Figure 6. Using the same lens, focus, and basic position. However, the lens is stopped down to f/16. The depth of field is made larger, and more of the image is now in focus.
Click on the image for larger view.

f/2.8 landscape

Figure 7. A different landscape photo, using f/2.8. This time, a shallower depth of field is used to focus on this particular branch, and the foreground and background intentionally appear out of focus. There are no hard and fast rules; it all depends on how you want your photo to appear.
Click on the image for larger view.

Different lens types will have different depth of fields. A wide-angle lens will usually have more depth of field than a telephoto lens, and some macro lenses have very small depth of fields, as little as a few millimeters. Depth of field is one of the reasons you would choose one lens over another in a given situation.  Generally, wide-angle lenses are good for landscape photos, and telephoto lenses are better for portraits.

Between the two extremes of having very shallow depth of field and very large depth of field, there are other choices that might look better to you as well; all dependent on how you want your image to look. Each situation presents different challenges to you in creating the most compelling image.

Using Aperture Priority Mode

It is very simple to put your camera in Aperture Priority mode. Your camera probably has a knob that is set to P. Turn the knob to A, and that’s it.

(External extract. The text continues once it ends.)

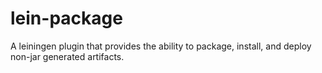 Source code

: lein-package
============

A leiningen plugin that provides the ability to package, install, and deploy non-jar generated artifacts.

If your camera doesn’t have this dial, it might have a “mode” button. Consult your manual if you can’t find either (the Nikon D3100 has a dial, the Nikon D800 has a mode button). Once you do that, you will then be able to control your aperture. To set the aperture, you can either turn the aperture ring on the lens itself, or turn a knob on the camera body, depending on camera and lens type.

aperture priority mode on the camera display

Figure 8. When you put your camera in Aperture Priority mode, it will either indicate this on your exposure mode dial, or will display on your camera. This image is of a Nikon D800 rear panel displaying an “A” (in the upper left) for Aperture Priority mode.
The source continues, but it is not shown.